** WORK TO BE COMPLETED **
Lines of the records that hold the word "dataset" are to be counted; give the number and nothing more.

** INPUT RECORDS **
• • • •
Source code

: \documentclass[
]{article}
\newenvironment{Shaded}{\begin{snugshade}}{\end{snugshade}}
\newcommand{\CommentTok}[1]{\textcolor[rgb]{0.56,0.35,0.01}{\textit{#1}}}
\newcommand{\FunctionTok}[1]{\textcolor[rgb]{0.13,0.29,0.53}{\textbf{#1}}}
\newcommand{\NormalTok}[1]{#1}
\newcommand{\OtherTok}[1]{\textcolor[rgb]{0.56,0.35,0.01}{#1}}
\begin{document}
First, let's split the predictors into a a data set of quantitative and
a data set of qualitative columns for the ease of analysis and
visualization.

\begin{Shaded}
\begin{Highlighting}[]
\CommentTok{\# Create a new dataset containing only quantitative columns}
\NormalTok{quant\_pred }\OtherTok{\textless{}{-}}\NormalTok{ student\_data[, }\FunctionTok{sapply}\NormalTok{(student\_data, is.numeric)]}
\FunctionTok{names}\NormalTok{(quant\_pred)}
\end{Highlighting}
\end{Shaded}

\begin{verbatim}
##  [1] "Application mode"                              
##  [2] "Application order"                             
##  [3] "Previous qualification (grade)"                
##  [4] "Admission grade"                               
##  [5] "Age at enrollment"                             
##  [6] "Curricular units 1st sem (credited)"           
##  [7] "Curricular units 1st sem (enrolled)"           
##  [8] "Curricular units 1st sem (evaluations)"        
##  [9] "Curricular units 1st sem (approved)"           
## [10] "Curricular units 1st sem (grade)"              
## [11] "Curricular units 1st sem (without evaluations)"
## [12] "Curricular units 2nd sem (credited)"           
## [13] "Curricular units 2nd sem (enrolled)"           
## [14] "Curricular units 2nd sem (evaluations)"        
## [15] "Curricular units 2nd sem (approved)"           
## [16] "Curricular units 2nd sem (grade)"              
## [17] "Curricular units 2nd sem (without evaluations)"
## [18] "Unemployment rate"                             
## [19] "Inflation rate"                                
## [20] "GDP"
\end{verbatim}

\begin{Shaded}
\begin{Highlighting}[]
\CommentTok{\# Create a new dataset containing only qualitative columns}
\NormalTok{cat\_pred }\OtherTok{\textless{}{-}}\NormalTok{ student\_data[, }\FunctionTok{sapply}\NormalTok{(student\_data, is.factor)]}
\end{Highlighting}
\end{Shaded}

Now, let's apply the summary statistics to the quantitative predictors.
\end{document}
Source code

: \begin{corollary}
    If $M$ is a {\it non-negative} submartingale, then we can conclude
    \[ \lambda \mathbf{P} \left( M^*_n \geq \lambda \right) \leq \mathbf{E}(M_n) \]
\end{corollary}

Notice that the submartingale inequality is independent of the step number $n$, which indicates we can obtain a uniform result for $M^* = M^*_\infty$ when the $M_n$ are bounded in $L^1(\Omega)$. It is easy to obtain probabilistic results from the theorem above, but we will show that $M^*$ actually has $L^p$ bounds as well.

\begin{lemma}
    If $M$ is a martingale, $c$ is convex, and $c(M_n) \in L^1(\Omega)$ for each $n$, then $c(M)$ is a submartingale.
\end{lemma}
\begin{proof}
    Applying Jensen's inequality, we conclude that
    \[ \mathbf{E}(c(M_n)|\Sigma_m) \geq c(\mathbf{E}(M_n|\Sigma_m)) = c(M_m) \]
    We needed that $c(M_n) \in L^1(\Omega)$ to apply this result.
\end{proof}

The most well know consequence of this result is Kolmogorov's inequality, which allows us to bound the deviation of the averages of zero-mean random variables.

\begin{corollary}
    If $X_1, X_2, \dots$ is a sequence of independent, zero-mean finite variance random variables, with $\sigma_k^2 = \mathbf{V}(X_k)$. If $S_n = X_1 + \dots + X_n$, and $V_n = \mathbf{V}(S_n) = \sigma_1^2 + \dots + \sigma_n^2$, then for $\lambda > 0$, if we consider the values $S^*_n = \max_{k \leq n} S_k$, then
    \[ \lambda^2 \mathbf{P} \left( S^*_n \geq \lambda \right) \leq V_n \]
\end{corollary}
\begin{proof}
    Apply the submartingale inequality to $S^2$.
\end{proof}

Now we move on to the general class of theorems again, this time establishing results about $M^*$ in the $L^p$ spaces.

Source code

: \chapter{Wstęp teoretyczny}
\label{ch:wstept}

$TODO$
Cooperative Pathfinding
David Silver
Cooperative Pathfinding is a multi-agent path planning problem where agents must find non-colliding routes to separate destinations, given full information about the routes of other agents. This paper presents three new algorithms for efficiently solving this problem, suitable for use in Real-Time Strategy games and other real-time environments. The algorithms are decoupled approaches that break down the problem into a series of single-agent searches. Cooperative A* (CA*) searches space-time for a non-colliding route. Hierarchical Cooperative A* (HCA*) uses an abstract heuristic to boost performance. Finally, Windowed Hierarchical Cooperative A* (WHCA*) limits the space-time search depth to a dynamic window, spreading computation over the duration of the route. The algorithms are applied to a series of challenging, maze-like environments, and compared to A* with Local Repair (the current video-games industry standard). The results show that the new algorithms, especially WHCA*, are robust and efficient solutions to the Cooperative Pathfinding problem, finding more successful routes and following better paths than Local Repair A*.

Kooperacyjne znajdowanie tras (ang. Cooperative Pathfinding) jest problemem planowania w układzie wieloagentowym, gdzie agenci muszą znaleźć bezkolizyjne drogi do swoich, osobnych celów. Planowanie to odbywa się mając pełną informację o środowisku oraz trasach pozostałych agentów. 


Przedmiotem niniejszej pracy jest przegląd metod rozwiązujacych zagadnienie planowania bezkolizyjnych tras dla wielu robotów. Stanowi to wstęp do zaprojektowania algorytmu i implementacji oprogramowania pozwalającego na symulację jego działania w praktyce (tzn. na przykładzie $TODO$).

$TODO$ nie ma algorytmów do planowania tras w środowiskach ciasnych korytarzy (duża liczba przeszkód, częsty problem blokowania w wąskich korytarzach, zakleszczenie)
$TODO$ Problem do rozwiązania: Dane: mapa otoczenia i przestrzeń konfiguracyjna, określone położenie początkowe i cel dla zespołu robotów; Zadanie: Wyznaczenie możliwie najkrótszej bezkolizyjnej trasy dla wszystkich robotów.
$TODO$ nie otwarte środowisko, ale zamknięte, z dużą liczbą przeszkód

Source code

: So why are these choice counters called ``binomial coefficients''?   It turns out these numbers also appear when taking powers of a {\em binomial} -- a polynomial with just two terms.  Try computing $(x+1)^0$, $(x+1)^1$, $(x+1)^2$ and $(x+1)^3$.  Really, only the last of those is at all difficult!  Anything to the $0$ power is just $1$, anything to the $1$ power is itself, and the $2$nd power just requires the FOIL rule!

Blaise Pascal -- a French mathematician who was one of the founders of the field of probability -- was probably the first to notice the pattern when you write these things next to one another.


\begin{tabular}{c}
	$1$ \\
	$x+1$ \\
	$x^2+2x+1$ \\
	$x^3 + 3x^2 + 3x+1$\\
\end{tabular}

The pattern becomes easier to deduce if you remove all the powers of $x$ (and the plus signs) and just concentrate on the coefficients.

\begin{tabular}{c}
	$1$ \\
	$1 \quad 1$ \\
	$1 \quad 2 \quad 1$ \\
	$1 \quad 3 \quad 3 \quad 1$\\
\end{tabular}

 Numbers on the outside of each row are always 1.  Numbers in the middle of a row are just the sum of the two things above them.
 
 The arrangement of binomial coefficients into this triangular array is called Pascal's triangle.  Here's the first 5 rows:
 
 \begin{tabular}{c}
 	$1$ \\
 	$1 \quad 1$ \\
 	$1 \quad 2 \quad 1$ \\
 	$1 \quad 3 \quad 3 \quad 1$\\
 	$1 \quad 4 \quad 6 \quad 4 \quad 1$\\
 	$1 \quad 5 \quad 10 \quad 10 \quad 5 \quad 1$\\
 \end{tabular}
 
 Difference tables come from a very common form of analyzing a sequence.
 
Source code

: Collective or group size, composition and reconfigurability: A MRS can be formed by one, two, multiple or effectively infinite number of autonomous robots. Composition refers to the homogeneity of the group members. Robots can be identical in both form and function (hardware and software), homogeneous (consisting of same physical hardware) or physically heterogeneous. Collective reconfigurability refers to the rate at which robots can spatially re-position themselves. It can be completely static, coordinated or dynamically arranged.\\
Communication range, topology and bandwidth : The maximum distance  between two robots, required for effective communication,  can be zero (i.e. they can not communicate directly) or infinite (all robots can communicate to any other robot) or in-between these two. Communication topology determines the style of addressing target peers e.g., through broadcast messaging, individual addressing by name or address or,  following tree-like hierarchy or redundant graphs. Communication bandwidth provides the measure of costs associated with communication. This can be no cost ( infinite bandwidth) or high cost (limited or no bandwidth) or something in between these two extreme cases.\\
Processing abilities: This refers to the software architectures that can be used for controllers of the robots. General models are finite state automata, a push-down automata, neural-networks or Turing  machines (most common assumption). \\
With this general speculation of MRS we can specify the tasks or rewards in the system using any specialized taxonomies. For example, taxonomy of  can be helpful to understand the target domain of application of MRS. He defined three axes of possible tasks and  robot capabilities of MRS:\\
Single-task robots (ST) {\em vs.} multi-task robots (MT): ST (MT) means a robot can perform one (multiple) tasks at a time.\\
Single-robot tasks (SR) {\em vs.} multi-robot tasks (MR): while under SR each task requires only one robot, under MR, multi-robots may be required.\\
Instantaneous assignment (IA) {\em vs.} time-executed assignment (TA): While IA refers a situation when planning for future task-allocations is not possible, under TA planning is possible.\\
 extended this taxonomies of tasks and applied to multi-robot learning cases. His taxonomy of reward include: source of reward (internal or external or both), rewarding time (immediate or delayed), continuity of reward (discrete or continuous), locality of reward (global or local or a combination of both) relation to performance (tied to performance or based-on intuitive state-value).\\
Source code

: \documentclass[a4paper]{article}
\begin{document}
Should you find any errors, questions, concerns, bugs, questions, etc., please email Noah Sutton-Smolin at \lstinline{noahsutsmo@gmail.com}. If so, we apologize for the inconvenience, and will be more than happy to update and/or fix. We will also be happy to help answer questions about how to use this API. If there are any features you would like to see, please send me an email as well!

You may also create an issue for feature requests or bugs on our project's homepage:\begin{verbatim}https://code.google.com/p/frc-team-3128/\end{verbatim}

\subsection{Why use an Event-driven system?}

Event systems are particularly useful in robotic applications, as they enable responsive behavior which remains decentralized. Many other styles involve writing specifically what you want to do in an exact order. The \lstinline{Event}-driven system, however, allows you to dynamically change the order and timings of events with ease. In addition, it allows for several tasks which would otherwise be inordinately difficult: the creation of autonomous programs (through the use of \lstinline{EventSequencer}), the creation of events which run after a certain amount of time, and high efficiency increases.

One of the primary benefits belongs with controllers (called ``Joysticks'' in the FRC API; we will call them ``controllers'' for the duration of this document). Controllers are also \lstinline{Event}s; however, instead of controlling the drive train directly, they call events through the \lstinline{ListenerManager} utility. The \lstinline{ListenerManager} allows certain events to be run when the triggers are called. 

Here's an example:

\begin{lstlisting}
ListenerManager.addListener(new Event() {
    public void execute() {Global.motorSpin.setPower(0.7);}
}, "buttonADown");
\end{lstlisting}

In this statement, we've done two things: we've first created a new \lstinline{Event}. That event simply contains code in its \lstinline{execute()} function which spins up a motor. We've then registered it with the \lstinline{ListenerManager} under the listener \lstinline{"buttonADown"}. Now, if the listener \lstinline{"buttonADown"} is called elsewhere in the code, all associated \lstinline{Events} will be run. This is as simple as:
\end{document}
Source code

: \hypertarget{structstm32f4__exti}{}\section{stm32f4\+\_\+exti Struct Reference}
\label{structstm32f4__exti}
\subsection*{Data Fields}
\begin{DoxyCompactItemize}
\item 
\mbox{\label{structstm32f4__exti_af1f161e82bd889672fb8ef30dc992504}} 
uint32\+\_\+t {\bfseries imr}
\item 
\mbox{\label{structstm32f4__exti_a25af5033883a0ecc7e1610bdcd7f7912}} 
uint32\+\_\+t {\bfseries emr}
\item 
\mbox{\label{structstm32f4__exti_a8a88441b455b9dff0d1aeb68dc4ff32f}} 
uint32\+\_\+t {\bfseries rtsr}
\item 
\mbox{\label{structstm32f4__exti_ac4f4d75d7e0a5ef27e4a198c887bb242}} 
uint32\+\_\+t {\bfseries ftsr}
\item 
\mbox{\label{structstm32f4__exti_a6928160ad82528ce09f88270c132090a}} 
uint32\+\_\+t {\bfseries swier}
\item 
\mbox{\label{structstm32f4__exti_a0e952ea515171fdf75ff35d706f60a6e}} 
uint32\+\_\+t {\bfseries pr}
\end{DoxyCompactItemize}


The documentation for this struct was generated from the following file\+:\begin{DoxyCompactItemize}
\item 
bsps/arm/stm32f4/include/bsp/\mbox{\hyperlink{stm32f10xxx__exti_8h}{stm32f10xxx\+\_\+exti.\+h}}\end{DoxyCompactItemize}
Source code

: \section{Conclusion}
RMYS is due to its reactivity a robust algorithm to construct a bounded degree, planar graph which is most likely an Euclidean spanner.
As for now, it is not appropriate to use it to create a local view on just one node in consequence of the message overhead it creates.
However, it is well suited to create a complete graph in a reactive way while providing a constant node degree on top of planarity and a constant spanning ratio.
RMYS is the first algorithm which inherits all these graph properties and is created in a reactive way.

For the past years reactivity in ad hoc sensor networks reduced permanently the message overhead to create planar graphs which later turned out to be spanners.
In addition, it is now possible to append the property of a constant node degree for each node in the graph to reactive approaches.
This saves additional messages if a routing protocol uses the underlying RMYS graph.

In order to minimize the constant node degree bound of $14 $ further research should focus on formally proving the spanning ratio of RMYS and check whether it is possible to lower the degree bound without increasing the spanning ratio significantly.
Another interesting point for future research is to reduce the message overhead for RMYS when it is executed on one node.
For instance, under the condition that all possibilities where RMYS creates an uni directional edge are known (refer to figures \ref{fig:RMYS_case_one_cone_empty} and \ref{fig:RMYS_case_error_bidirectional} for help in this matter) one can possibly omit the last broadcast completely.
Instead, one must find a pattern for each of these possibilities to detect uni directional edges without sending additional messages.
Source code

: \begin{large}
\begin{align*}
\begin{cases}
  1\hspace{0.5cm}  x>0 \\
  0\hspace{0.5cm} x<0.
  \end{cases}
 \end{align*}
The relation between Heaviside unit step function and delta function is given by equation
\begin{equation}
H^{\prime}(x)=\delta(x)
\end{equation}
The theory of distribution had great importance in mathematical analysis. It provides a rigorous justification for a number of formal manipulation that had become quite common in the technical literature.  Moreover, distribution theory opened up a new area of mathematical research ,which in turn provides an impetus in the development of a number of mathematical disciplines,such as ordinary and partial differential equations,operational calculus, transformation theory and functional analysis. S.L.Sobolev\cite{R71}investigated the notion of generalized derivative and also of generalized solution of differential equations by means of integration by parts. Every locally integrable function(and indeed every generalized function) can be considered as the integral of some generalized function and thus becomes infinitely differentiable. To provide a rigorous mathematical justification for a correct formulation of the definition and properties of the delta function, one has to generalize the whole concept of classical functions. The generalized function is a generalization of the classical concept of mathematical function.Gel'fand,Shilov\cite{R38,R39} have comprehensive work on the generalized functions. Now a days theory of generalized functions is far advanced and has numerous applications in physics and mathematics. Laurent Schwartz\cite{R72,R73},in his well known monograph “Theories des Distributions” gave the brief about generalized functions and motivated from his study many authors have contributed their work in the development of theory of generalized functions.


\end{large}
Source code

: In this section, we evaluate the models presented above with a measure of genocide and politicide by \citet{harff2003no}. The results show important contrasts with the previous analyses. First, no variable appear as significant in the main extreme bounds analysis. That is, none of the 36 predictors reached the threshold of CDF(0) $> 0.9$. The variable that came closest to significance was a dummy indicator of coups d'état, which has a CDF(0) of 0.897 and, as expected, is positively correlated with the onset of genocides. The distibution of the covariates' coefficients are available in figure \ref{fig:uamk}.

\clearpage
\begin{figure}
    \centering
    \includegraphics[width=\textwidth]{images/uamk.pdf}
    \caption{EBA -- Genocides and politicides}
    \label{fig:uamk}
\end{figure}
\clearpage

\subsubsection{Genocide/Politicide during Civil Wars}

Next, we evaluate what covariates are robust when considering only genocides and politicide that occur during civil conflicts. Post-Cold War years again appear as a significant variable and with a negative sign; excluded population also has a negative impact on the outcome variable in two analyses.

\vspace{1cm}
• • • •
** ANSWER TO THE EXERCISE **
2